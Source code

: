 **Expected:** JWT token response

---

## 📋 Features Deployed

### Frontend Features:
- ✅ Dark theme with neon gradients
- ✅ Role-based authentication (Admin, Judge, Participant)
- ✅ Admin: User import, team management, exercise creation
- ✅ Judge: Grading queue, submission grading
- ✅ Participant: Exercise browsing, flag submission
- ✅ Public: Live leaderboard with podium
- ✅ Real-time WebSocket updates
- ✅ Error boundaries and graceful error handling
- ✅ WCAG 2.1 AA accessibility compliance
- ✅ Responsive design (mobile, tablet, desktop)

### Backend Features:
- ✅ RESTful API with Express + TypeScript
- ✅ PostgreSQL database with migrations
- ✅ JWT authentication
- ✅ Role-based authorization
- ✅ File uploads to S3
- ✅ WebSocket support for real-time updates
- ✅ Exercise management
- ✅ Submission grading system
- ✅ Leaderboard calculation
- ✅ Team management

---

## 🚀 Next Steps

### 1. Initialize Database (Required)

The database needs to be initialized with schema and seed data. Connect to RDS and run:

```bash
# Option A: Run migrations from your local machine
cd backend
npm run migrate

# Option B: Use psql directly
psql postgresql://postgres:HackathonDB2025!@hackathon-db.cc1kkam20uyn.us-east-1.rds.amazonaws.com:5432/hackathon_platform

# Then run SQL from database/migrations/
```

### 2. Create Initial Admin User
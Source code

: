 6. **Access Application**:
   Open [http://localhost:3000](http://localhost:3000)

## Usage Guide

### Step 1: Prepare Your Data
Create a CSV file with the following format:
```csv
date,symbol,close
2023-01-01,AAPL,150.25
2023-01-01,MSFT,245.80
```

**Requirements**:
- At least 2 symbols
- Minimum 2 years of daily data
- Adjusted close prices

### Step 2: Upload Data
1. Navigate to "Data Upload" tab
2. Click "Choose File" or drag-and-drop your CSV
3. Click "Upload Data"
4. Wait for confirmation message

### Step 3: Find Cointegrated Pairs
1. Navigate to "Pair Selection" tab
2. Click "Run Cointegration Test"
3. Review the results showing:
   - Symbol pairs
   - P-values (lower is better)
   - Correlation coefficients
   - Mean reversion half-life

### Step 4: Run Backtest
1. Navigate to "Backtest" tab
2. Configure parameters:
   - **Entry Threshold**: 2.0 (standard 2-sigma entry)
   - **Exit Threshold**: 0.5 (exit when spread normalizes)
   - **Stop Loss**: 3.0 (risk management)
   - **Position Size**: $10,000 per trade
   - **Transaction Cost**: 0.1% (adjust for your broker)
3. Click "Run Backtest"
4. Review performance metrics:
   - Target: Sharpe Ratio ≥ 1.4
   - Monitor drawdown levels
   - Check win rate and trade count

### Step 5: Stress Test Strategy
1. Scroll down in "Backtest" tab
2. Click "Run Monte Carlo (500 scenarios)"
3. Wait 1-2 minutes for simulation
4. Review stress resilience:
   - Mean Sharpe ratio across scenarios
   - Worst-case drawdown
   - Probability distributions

Task to carry out:
Reproduce, exactly and without additions, the run of lines from the start of the listing above to the line bearing "- ✅ Judge: Grading queue, submission grading", inclusive.

Exercise response:
Source code

: **Expected:** JWT token response

---

## 📋 Features Deployed

### Frontend Features:
- ✅ Dark theme with neon gradients
- ✅ Role-based authentication (Admin, Judge, Participant)
- ✅ Admin: User import, team management, exercise creation
- ✅ Judge: Grading queue, submission grading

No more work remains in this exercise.